I tend to use my stamp weekly at a minimum for a variety of reports or other official documents. First thing I ever stamped was a utilidor project for one of the local military bases. Good times.


----------



## envirotex (May 7, 2013)

Just as credentials for litigation work...


----------



## Peele1 (May 7, 2013)

Never stamped anything, not planning on it. Got the PE for the panache. I deal with a lot of architects and self-called "engineers", and having the PE helps with credibility.


----------



## Road Guy (May 7, 2013)

first thing I used it for was to get a permit for a parking lot. very sexy stuff.
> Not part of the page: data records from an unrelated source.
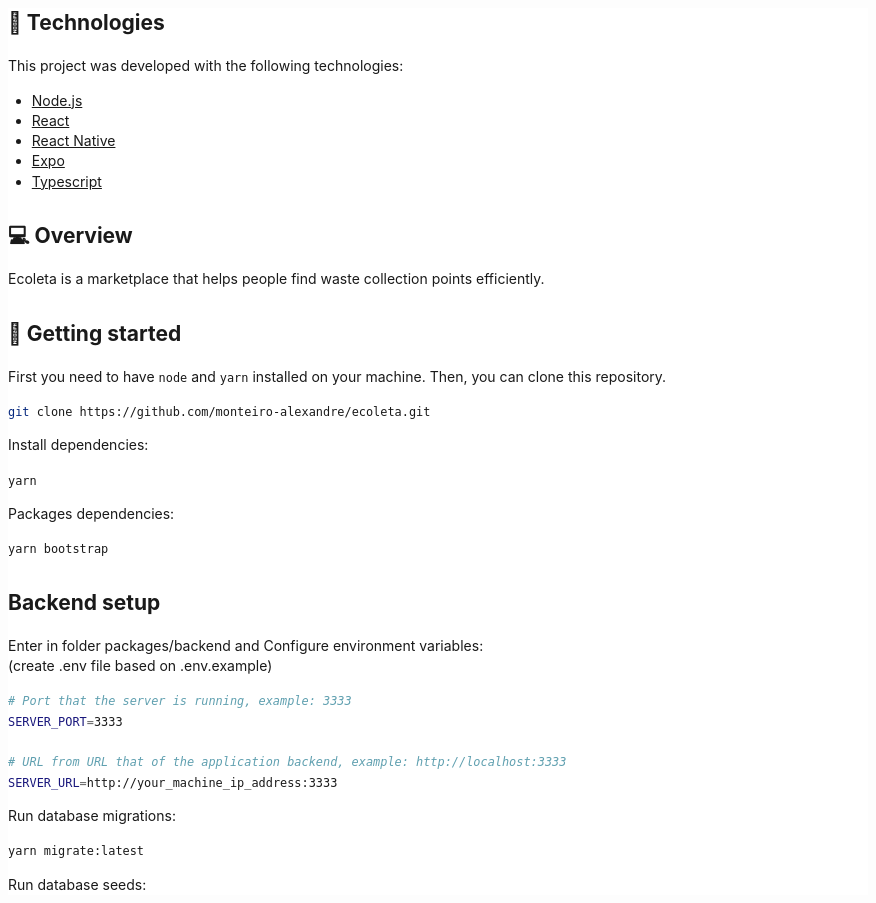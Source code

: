 ## 🚀 Technologies

This project was developed with the following technologies:

- [Node.js](https://nodejs.org/en/)
- [React](https://reactjs.org)
- [React Native](https://facebook.github.io/react-native/)
- [Expo](https://expo.io/)
- [Typescript](https://www.typescriptlang.org/)

## 💻 Overview

Ecoleta is a marketplace that helps people find waste collection points efficiently.

## 📝 Getting started

First you need to have `node` and `yarn` installed on your machine. Then, you can clone this repository.

```bash
git clone https://github.com/monteiro-alexandre/ecoleta.git
```
Install dependencies:

```bash
yarn
```

Packages dependencies:

```bash
yarn bootstrap
```

## Backend setup

Enter in folder packages/backend and Configure environment variables:
<br>
(create .env file based on .env.example)

```bash
# Port that the server is running, example: 3333
SERVER_PORT=3333 

# URL from URL that of the application backend, example: http://localhost:3333
SERVER_URL=http://your_machine_ip_address:3333
```

Run database migrations:

```bash
yarn migrate:latest
```

Run database seeds:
I still have that set of plans somewhere..

but in transportation I dont use it every day like a general civil person might..


----------



## Capt Worley PE (May 7, 2013)

Haven't yet.


----------



## Dexman PE PMP (May 7, 2013)

Used it for the credentials for some expert witness stuff, although I've never stamped anything official.

I did stamp a few of my books on my desk so people would stop stealing them...


----------



## Wildsoldier PE (May 7, 2013)

Dexman PE said:


> I did stamp a few of my books on my desk so people would stop stealing them...


Me too! 
I havent used mine officially jet since i work for a general contractor. We subcontract consulting engineers to do the design or let the design build subs do all the engineering.


----------



## roadwreck (May 7, 2013)

Stamped lots and lots of erosion control plans, that's about it.


----------



## blybrook PE (May 7, 2013)

Guess that I should add that the first time I used my SE stamp was for a seismic report on an existing building where the client wanted to change the roof mounted satellite dish from 10m to 11m. I tend to use the SE stamp more than my PE stamp these days.


----------



## Road Guy (May 7, 2013)

I just want to add that it all feels really cool until you get that first frivolous lawsuit with your name on it.. then it looses its luster...


----------



## ptatohed (May 7, 2013)

guitarjamman said:


> How often do you use it?
> 
> And secondly, do you remember the first thing you stamped?
> 
> It seems all my previous and current co-workers remember their first plan they approved or first form they stamped. What was yours if you remember?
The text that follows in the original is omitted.